In this work, we have developed several algorithms that allow a systematic study of the occurrence of the articles involving fatal accidents and their gender/location. This allows to assess the distribution laws and determine the presence of bias and censorship in reporting. We have used daily newspapers since they have the advantage of addressing wider audiences with higher frequency and a longer temporal consistency, often covering events usually ignored by books.

We have applied these algorithms on the full historical archives of the three major Italian newspapers: Il Corriere della Sera (Milan, CDS, 1876–2017), La Repubblica (Rome, REP, 1985–2017), and La Stampa (Turin, STA, 1867–2005) and the major US newspaper: The New York Times (NYT, 1955–2017), searching for the articles containing selected keywords: ‘killed’ (‘morti’ in the Italian language, the mixed-gender plural term, as well as the singular female and male gender, ‘morta’ and ‘morto’ respectively), ‘suicide’ (‘suicidio’).
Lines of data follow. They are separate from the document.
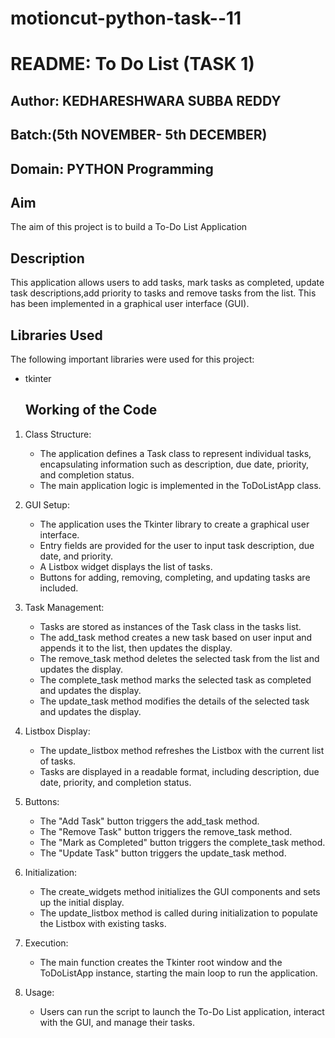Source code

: # motioncut-python-task--11
# README: To Do List (TASK 1)

## Author: KEDHARESHWARA SUBBA REDDY

## Batch:(5th NOVEMBER- 5th DECEMBER)

## Domain: PYTHON Programming

## Aim

The aim of this project is to build a To-Do List Application

## Description

This application allows users to add tasks, mark tasks as completed, update task descriptions,add priority to tasks and remove tasks from the list. This has been implemented in a graphical user interface (GUI).

## Libraries Used

The following important libraries were used for this project:

- tkinter


  ## Working of the Code 

1. Class Structure:
   - The application defines a Task class to represent individual tasks, encapsulating information such as description, due date, priority, and completion status.
   - The main application logic is implemented in the ToDoListApp class.

2. GUI Setup:
   - The application uses the Tkinter library to create a graphical user interface.
   - Entry fields are provided for the user to input task description, due date, and priority.
   - A Listbox widget displays the list of tasks.
   - Buttons for adding, removing, completing, and updating tasks are included.

3. Task Management:
   - Tasks are stored as instances of the Task class in the tasks list.
   - The add_task method creates a new task based on user input and appends it to the list, then updates the display.
   - The remove_task method deletes the selected task from the list and updates the display.
   - The complete_task method marks the selected task as completed and updates the display.
   - The update_task method modifies the details of the selected task and updates the display.

4. Listbox Display:
   - The update_listbox method refreshes the Listbox with the current list of tasks.
   - Tasks are displayed in a readable format, including description, due date, priority, and completion status.

5. Buttons:
   - The "Add Task" button triggers the add_task method.
   - The "Remove Task" button triggers the remove_task method.
   - The "Mark as Completed" button triggers the complete_task method.
   - The "Update Task" button triggers the update_task method.

6. Initialization:
   - The create_widgets method initializes the GUI components and sets up the initial display.
   - The update_listbox method is called during initialization to populate the Listbox with existing tasks.

7. Execution:
   - The main function creates the Tkinter root window and the ToDoListApp instance, starting the main loop to run the application.

8. Usage:
   - Users can run the script to launch the To-Do List application, interact with the GUI, and manage their tasks.
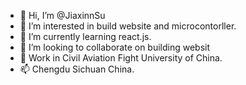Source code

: - 👋 Hi, I’m @JiaxinnSu
- 👀 I’m interested in build website and microcontorller.
- 🌱 I’m currently learning react.js.
- 💞️ I’m looking to collaborate on building websit
- 💼 Work in Civil Aviation Fight University of China.
- 📫 Chengdu Sichuan China.

<!---
JiaxinnSu/JiaxinnSu is a ✨ special ✨ repository because its `README.md` (this file) appears on your GitHub profile.
You can click the Preview link to take a look at your changes.
--->
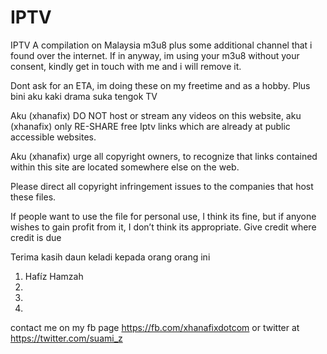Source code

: # IPTV
IPTV
A compilation on Malaysia m3u8 plus some additional channel that i found over the internet. If in anyway, im using your m3u8 without your consent, kindly get in touch with me and i will remove it.

Dont ask for an ETA, im doing these on my freetime and as a hobby. Plus bini aku kaki drama suka tengok TV

Aku (xhanafix) DO NOT host or stream any videos on this website, aku (xhanafix) only RE-SHARE free Iptv links which are already at public accessible websites.

Aku (xhanafix) urge all copyright owners, to recognize that links contained within this site are located somewhere else on the web.

Please direct all copyright infringement issues to the companies that host these files.

If people want to use the file for personal use, I think its fine, but if anyone wishes to gain profit from it, I don’t think its appropriate. Give credit where credit is due


Terima kasih daun keladi kepada orang orang ini
1. Hafíz Hamzah
2.
3.
4. 

contact me on my fb page https://fb.com/xhanafixdotcom or twitter at https://twitter.com/suami_z
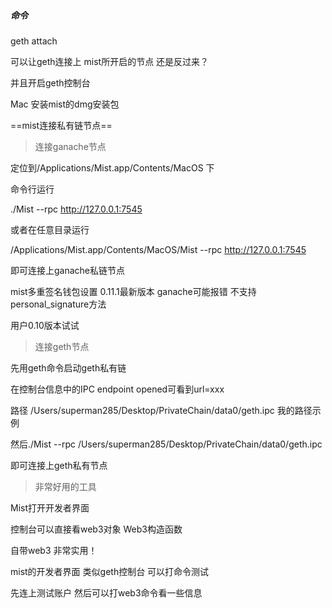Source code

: ##### 命令

geth attach

可以让geth连接上 mist所开启的节点 还是反过来？

并且开启geth控制台





Mac 安装mist的dmg安装包



==mist连接私有链节点==



> 连接ganache节点

定位到/Applications/Mist.app/Contents/MacOS 下

命令行运行

./Mist --rpc http://127.0.0.1:7545

或者在任意目录运行

/Applications/Mist.app/Contents/MacOS/Mist --rpc http://127.0.0.1:7545

即可连接上ganache私链节点



mist多重签名钱包设置 0.11.1最新版本 ganache可能报错 不支持personal_signature方法

用户0.10版本试试



> 连接geth节点

先用geth命令启动geth私有链

在控制台信息中的IPC endpoint opened可看到url=xxx

路径 /Users/superman285/Desktop/PrivateChain/data0/geth.ipc 我的路径示例

然后./Mist --rpc /Users/superman285/Desktop/PrivateChain/data0/geth.ipc

即可连接上geth私有节点





> 非常好用的工具

Mist打开开发者界面

控制台可以直接看web3对象 Web3构造函数

自带web3 非常实用！



mist的开发者界面 类似geth控制台 可以打命令测试

先连上测试账户 然后可以打web3命令看一些信息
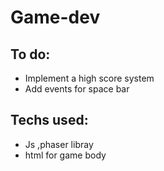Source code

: # Game-dev
## To do:
  * Implement a high score system
  * Add events for space bar
## Techs used:
  * Js ,phaser libray
  * html for game body
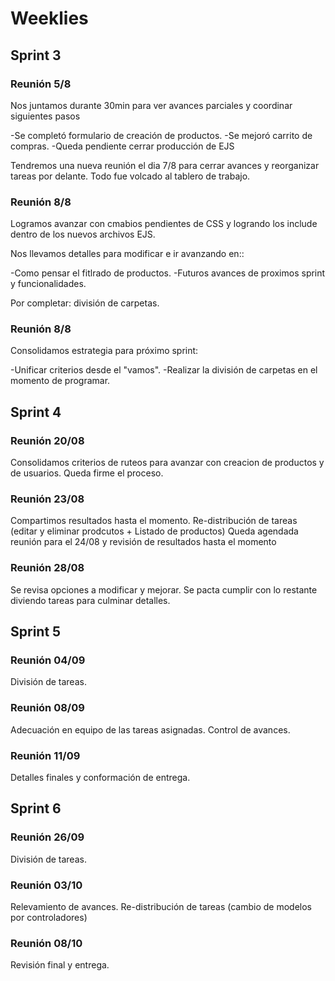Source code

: # Weeklies

## Sprint 3


### Reunión 5/8

Nos juntamos durante 30min para ver avances parciales y coordinar siguientes pasos

-Se completó formulario de creación de productos.
-Se mejoró carrito de compras.
-Queda pendiente cerrar producción de EJS

Tendremos una nueva reunión el dia 7/8 para cerrar avances y reorganizar tareas por delante.
Todo fue volcado al tablero de trabajo.


### Reunión 8/8

Logramos avanzar con cmabios pendientes de CSS y logrando los include dentro de los nuevos archivos EJS.

Nos llevamos detalles para modificar e ir avanzando en::

-Como pensar el fitlrado de productos.
-Futuros avances de proximos sprint y funcionalidades.

Por completar: división de carpetas.


### Reunión 8/8

Consolidamos estrategia para próximo sprint:

-Unificar criterios desde el "vamos".
-Realizar la división de carpetas en el momento de programar.


## Sprint 4

### Reunión 20/08

Consolidamos criterios de ruteos para avanzar con creacion de productos y de usuarios.
Queda firme el proceso.

### Reunión 23/08

Compartimos resultados hasta el momento.
Re-distribución de tareas (editar y eliminar prodcutos + Listado de productos)
Queda agendada reunión para el 24/08 y revisión de resultados hasta el momento

### Reunión 28/08

Se revisa opciones a modificar y mejorar.
Se pacta cumplir con lo restante diviendo tareas para culminar detalles.

## Sprint 5

### Reunión 04/09

División de tareas.

### Reunión 08/09

Adecuación en equipo de las tareas asignadas.
Control de avances.

### Reunión 11/09

Detalles finales y conformación de entrega.

## Sprint 6

### Reunión 26/09

División de tareas.

### Reunión 03/10

Relevamiento de avances.
Re-distribución de tareas (cambio de modelos por controladores)

### Reunión 08/10
Revisión final y entrega.
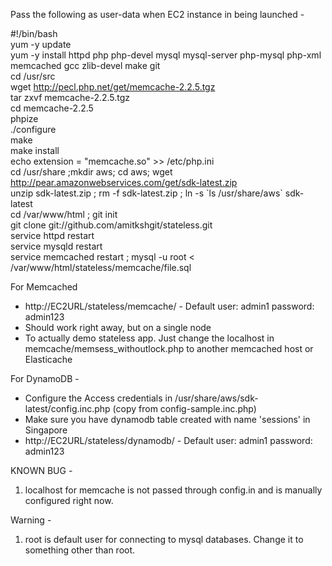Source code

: Pass the following as user-data when EC2 instance in being launched - 

 #!/bin/bash  
yum -y update  
yum -y install httpd php php-devel mysql mysql-server php-mysql php-xml memcached gcc zlib-devel make git  
cd /usr/src  
wget http://pecl.php.net/get/memcache-2.2.5.tgz  
tar zxvf memcache-2.2.5.tgz  
cd memcache-2.2.5  
phpize  
./configure  
make  
make install  
echo extension = "memcache.so" >> /etc/php.ini  
cd /usr/share ;mkdir aws; cd aws;  wget http://pear.amazonwebservices.com/get/sdk-latest.zip  
unzip sdk-latest.zip  ; rm -f sdk-latest.zip ; ln -s \`ls /usr/share/aws\` sdk-latest  
cd /var/www/html ; git init  
git clone git://github.com/amitkshgit/stateless.git  
service httpd restart  
service mysqld restart  
service memcached restart ; mysql -u root < /var/www/html/stateless/memcache/file.sql  


For Memcached
- http://EC2URL/stateless/memcache/   - Default user: admin1 password: admin123
- Should work right away, but on a single node
- To actually demo stateless app. Just change the localhost in memcache/memsess_withoutlock.php to another memcached host or Elasticache   

For DynamoDB - 

- Configure the  Access credentials in /usr/share/aws/sdk-latest/config.inc.php (copy from config-sample.inc.php)  
- Make sure you have dynamodb table created with  name 'sessions' in Singapore
- http://EC2URL/stateless/dynamodb/   - Default user: admin1 password: admin123

KNOWN BUG -   
1. localhost for memcache is not passed through config.in and is manually configured right now. 

Warning -   
1. root is default user for connecting to mysql databases. Change it to something other than root.   
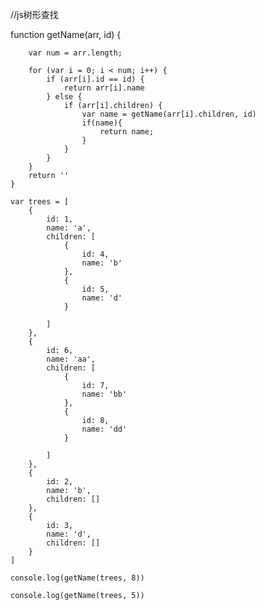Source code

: //js树形查找

 function getName(arr, id) {

        var num = arr.length;

        for (var i = 0; i < num; i++) {
            if (arr[i].id == id) {
                return arr[i].name
            } else {
                if (arr[i].children) {
                    var name = getName(arr[i].children, id)
                    if(name){
                        return name;
                    }
                }
            }
        }
        return ''
    }

    var trees = [
        {
            id: 1,
            name: 'a',
            children: [
                {
                    id: 4,
                    name: 'b'
                },
                {
                    id: 5,
                    name: 'd'
                }

            ]
        },
        {
            id: 6,
            name: 'aa',
            children: [
                {
                    id: 7,
                    name: 'bb'
                },
                {
                    id: 8,
                    name: 'dd'
                }

            ]
        },
        {
            id: 2,
            name: 'b',
            children: []
        },
        {
            id: 3,
            name: 'd',
            children: []
        }
    ]

    console.log(getName(trees, 8))

    console.log(getName(trees, 5))
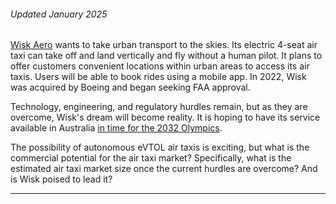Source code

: ###### Updated January 2025

[Wisk Aero](https://wisk.aero/) wants to take urban transport to the skies. Its electric 4-seat air taxi can take off and land vertically and fly without a human pilot. It plans to offer customers convenient locations within urban areas to access its air taxis. Users will be able to book rides using a mobile app. In 2022, Wisk was acquired by Boeing and began seeking FAA approval. 

Technology, engineering, and regulatory hurdles remain, but as they are overcome, Wisk's dream will become reality. It is hoping to have its service available in Australia [in time for the 2032 Olympics](https://finance.yahoo.com/news/wisk-partners-airservices-australia-incorporate-210000920.html). 

The possibility of autonomous eVTOL air taxis is exciting, but what is the commercial potential for the air taxi market? Specifically, what is the estimated air taxi market size once the current hurdles are overcome? And is Wisk poised to lead it?

---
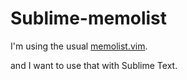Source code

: Sublime-memolist
================
I'm using the usual [memolist.vim](https://github.com/glidenote/memolist.vim).

and I want to use that with Sublime Text.


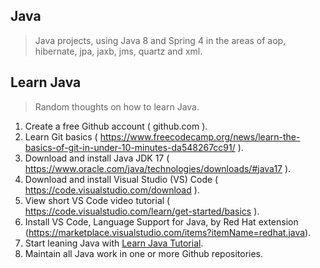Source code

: Java
----
>Java projects, using Java 8 and Spring 4 in the areas of aop, hibernate, jpa, jaxb, jms, quartz and xml.

Learn Java
----------
>Random thoughts on how to learn Java.
1. Create a free Github account ( github.com ).
2. Learn Git basics ( https://www.freecodecamp.org/news/learn-the-basics-of-git-in-under-10-minutes-da548267cc91/ ).
3. Download and install Java JDK 17 ( https://www.oracle.com/java/technologies/downloads/#java17 ).
5. Download and install Visual Studio (VS) Code ( https://code.visualstudio.com/download ).
6. View short VS Code video tutorial ( https://code.visualstudio.com/learn/get-started/basics ).
7. Install VS Code, Language Support for Java, by Red Hat extension (https://marketplace.visualstudio.com/items?itemName=redhat.java).
8. Start leaning Java with [Learn Java Tutorial](https://www.codecademy.com/learn/learn-java).
9. Maintain all Java work in one or more Github repositories.
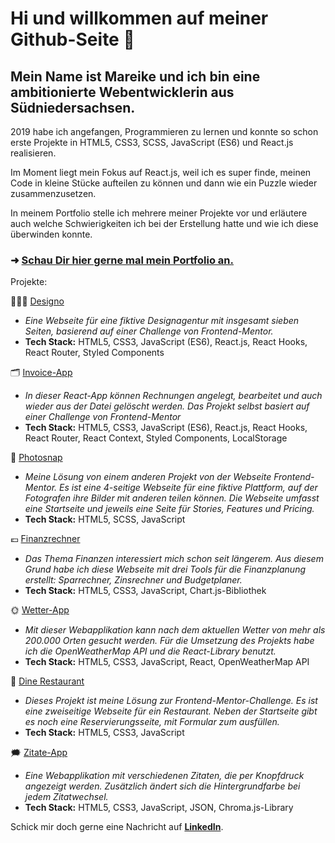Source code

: <h1>Hi und willkommen auf meiner Github-Seite 👋</h1>

<h2>Mein Name ist Mareike und ich bin eine ambitionierte Webentwicklerin aus Südniedersachsen.</h2>
<p>2019 habe ich angefangen, Programmieren zu lernen und konnte so schon erste Projekte in HTML5, CSS3, SCSS, JavaScript (ES6) und React.js realisieren.</p>

<p>Im Moment liegt mein Fokus auf React.js, weil ich es super finde, meinen Code in kleine Stücke aufteilen zu können und dann wie ein Puzzle wieder zusammenzusetzen.</p>

<p>In meinem Portfolio stelle ich mehrere meiner Projekte vor und erläutere auch welche Schwierigkeiten ich bei der Erstellung hatte und wie ich diese überwinden konnte.</p>

<h3>➜ <a href="https://mareikewendler.netlify.app/" target="_blank">Schau Dir hier gerne mal mein Portfolio an.</a></h3>

Projekte:

👩🏼‍🎨 <a href="https://mareikewendler.netlify.app/projekte/designo" target="_blank">Designo</a>
- <em>Eine Webseite für eine fiktive Designagentur mit insgesamt sieben Seiten, basierend auf einer Challenge von Frontend-Mentor.</em>
- <strong>Tech Stack:</strong> HTML5, CSS3, JavaScript (ES6), React.js, React Hooks, React Router, Styled Components

🗂 <a href="https://mareikewendler.netlify.app/projekte/invoice-app" target="_blank">Invoice-App</a> 
- <em>In dieser React-App können Rechnungen angelegt, bearbeitet und auch wieder aus der Datei gelöscht werden. Das Projekt selbst basiert auf einer Challenge von Frontend-Mentor</em>
- <strong>Tech Stack:</strong> HTML5, CSS3, JavaScript (ES6), React.js, React Hooks, React Router, React Context, Styled Components, LocalStorage

📸 <a href="https://mareikewendler.netlify.app/projekte/photosnap" target="_blank">Photosnap</a> 
- <em>Meine Lösung von einem anderen Projekt von der Webseite Frontend-Mentor. Es ist eine 4-seitige Webseite für eine fiktive Plattform, auf der Fotografen ihre Bilder mit anderen teilen können. Die Webseite umfasst eine Startseite und jeweils eine Seite für Stories, Features und Pricing.</em>
- <strong>Tech Stack:</strong> HTML5, SCSS, JavaScript

💶 <a href="https://mareikewendler.netlify.app/projekte/finanzrechner" target="_blank">Finanzrechner</a>  
- <em>Das Thema Finanzen interessiert mich schon seit längerem. Aus diesem Grund habe ich diese Webseite mit drei Tools für die Finanzplanung erstellt: Sparrechner, Zinsrechner und Budgetplaner.</em>
- <strong>Tech Stack:</strong> HTML5, CSS3, JavaScript, Chart.js-Bibliothek

🌞 <a href="https://mareikewendler.netlify.app/projekte/wetterapp" target="_blank">Wetter-App</a> 
- <em>Mit dieser Webapplikation kann nach dem aktuellen Wetter von mehr als 200.000 Orten gesucht werden. Für die Umsetzung des Projekts habe ich die OpenWeatherMap API und die React-Library benutzt.</em>
- <strong>Tech Stack:</strong> HTML5, CSS3, JavaScript, React, OpenWeatherMap API

🍝 <a href="https://mareikewendler.netlify.app/projekte/dine-restaurant" target="_blank">Dine Restaurant</a>
- <em>Dieses Projekt ist meine Lösung zur Frontend-Mentor-Challenge. Es ist eine zweiseitige Webseite für ein Restaurant. Neben der Startseite gibt es noch eine Reservierungsseite, mit Formular zum ausfüllen.</em>
- <strong>Tech Stack:</strong> HTML5, CSS3, JavaScript

🗯 <a href="https://mareikewendler.netlify.app/projekte/zitateapp" target="_blank">Zitate-App</a>
- <em>Eine Webapplikation mit verschiedenen Zitaten, die per Knopfdruck angezeigt werden. Zusätzlich ändert sich die Hintergrundfarbe bei jedem Zitatwechsel.</em>
- <strong>Tech Stack:</strong> HTML5, CSS3, JavaScript, JSON, Chroma.js-Library

<p>Schick mir doch gerne eine Nachricht auf <a href="https://www.linkedin.com/in/mareike-wendler/" target="_blank"><strong>LinkedIn</strong></a>.</p>
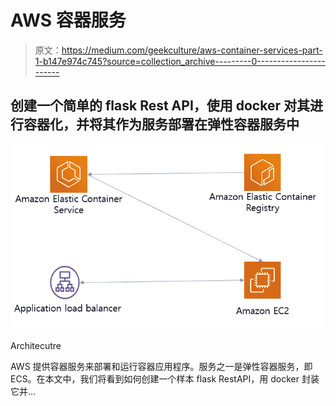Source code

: # AWS 容器服务

> 原文：<https://medium.com/geekculture/aws-container-services-part-1-b147e974c745?source=collection_archive---------0----------------------->

## 创建一个简单的 flask Rest API，使用 docker 对其进行容器化，并将其作为服务部署在弹性容器服务中

![](img/5021de09a08845b19e6c0bf1e4b7373f.png)

Architecutre

AWS 提供容器服务来部署和运行容器应用程序。服务之一是弹性容器服务，即 ECS。在本文中，我们将看到如何创建一个样本 flask RestAPI，用 docker 封装它并…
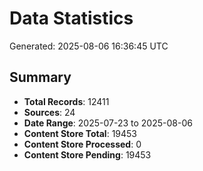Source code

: # Data Statistics

Generated: 2025-08-06 16:36:45 UTC

## Summary

- **Total Records**: 12411
- **Sources**: 24
- **Date Range**: 2025-07-23 to 2025-08-06
- **Content Store Total**: 19453
- **Content Store Processed**: 0
- **Content Store Pending**: 19453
These words have been chosen for their high rate of occurrence (3.1 million articles out of 42 million comprising the newspaper archives) in respect to similar lemmas (dead, casualties...) and correspondence of usage since both are used to indicate violent deaths. Most importantly, in the case of the plural form they contain the number of people involved. Therefore, in addition to a simple word count, it is also possible to study the distribution of the number of people killed, the location, and the category of victims.

The rest of the paper is organized as follows: in “Methods” section is present the description of the archives, the retrieval and data processing steps, and the various algorithms. In “Results and discussion” section are shown the results on the time behaviour, gender, censorship, the scaling law, and the last digit analysis. Perspectives and future work are discussed in “Conclusions” section.

Methods

Figure 1 shows the steps taken to access, parse, and identify the articles, from the access of the online archives to the creation of the various data sets, one for each newspaper and lemma considered. All these tasks are accomplished using Python scripts. The access to the online archive of each newspaper takes a few days to complete over the full time span, since this is mediated by a web-based interface that usually returns ten articles at a time. The storage and handling of the data sets are performed using the Root [13] framework and require a few minutes to complete. This C++ based environment was developed at CERN to deal efficiently with high volumes ($\simeq$ Pbyte) of data produced from accelerator- space- and ground/underground-based detectors. As such, it is especially suited to create the ntuples (Ttrees in Root nomenclature) containing the data extracted from the newspaper articles. All the selections, histogramming, and fitting have also been performed in this environment.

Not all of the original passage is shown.